Exception in thread Thread-4:
Traceback (most recent call last):
  File "/home/martin/Development/sandbox/search/georgetown/OpenNIR/onir/util/concurrency.py", line 53, in _blocking_tee_iter
    raise ctrl.ex
  File "/home/martin/Development/sandbox/search/georgetown/OpenNIR/onir/util/concurrency.py", line 53, in _blocking_tee_iter
    raise ctrl.ex
  File "/home/martin/Development/sandbox/search/georgetown/OpenNIR/onir/util/concurrency.py", line 53, in _blocking_tee_iter
    raise ctrl.ex
  File "/home/martin/Development/sandbox/search/georgetown/OpenNIR/onir/util/concurrency.py", line 77, in run
    self.value = next(self._it)
StopIteration

The above exception was the direct cause of the following exception:

Traceback (most recent call last):
  File "/home/martin/miniconda3/envs/sandbox-opennir/lib/python3.7/threading.py", line 926, in _bootstrap_inner
    self.run()
  File "/home/martin/miniconda3/envs/sandbox-opennir/lib/python3.7/threading.py", line 870, in run
    self._target(*self._args, **self._kwargs)
  File "/home/martin/Development/sandbox/search/georgetown/OpenNIR/onir/indices/anserini.py", line 303, in build
    for i, doc in enumerate(doc_iter):
RuntimeError: generator raised StopIteration

Will begin downloading Robust04 dataset.
Please confirm you agree to the authors' data usage stipulations found at
https://trec.nist.gov/data/cd45/index.html

answer [yes/no]

After this error, I'm prompted again to agree with the Robust 04 usage terms and download starts again (causing the same error again).
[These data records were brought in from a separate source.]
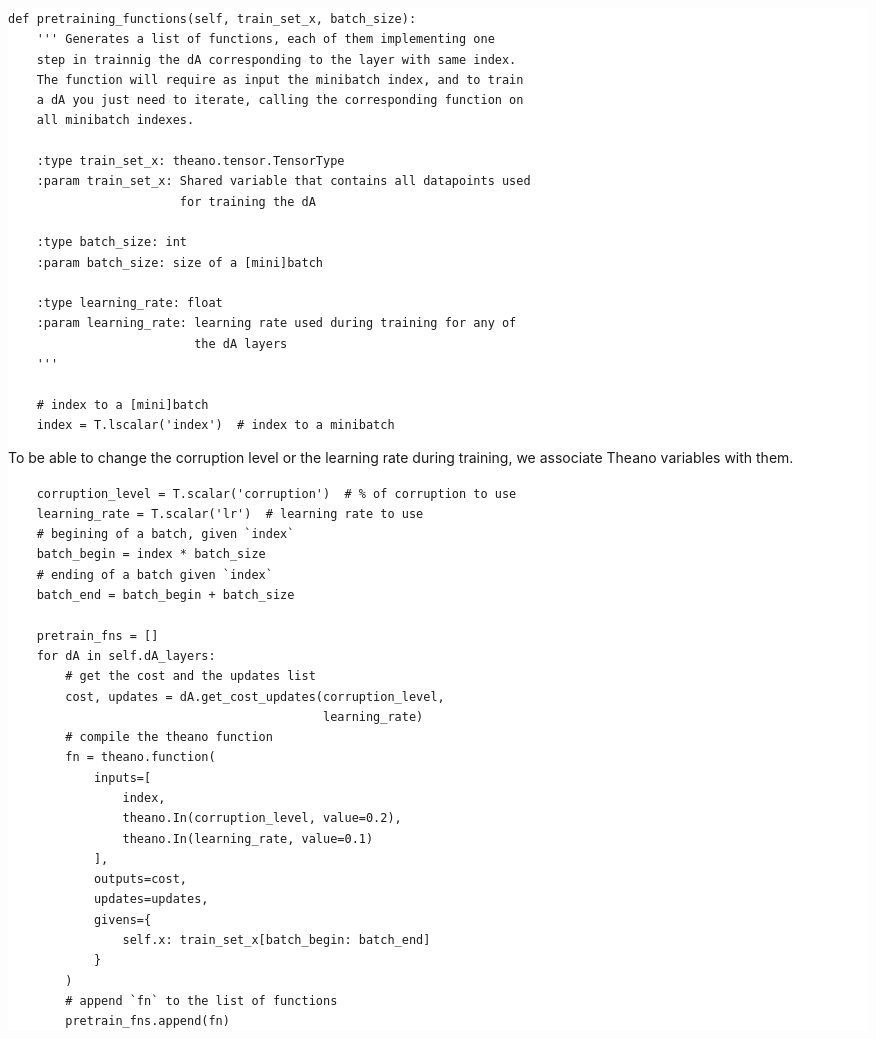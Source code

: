 
    def pretraining_functions(self, train_set_x, batch_size):
        ''' Generates a list of functions, each of them implementing one
        step in trainnig the dA corresponding to the layer with same index.
        The function will require as input the minibatch index, and to train
        a dA you just need to iterate, calling the corresponding function on
        all minibatch indexes.

        :type train_set_x: theano.tensor.TensorType
        :param train_set_x: Shared variable that contains all datapoints used
                            for training the dA

        :type batch_size: int
        :param batch_size: size of a [mini]batch

        :type learning_rate: float
        :param learning_rate: learning rate used during training for any of
                              the dA layers
        '''

        # index to a [mini]batch
        index = T.lscalar('index')  # index to a minibatch

To be able to change the corruption level or the learning rate during training, we associate Theano variables with them.

        corruption_level = T.scalar('corruption')  # % of corruption to use
        learning_rate = T.scalar('lr')  # learning rate to use
        # begining of a batch, given `index`
        batch_begin = index * batch_size
        # ending of a batch given `index`
        batch_end = batch_begin + batch_size

        pretrain_fns = []
        for dA in self.dA_layers:
            # get the cost and the updates list
            cost, updates = dA.get_cost_updates(corruption_level,
                                                learning_rate)
            # compile the theano function
            fn = theano.function(
                inputs=[
                    index,
                    theano.In(corruption_level, value=0.2),
                    theano.In(learning_rate, value=0.1)
                ],
                outputs=cost,
                updates=updates,
                givens={
                    self.x: train_set_x[batch_begin: batch_end]
                }
            )
            # append `fn` to the list of functions
            pretrain_fns.append(fn)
krasserm commented 4 years ago

I just tried re-running it with Python 3.6 instead of 3.7 and it works. So fine for me if you want to close this ticket. In this case a hint in the documentation that Python 3.7 doesn't work would be helpful (happy to submit a PR).

seanmacavaney commented 4 years ago

Thanks! Yeah, the python version definitely needed to be documented.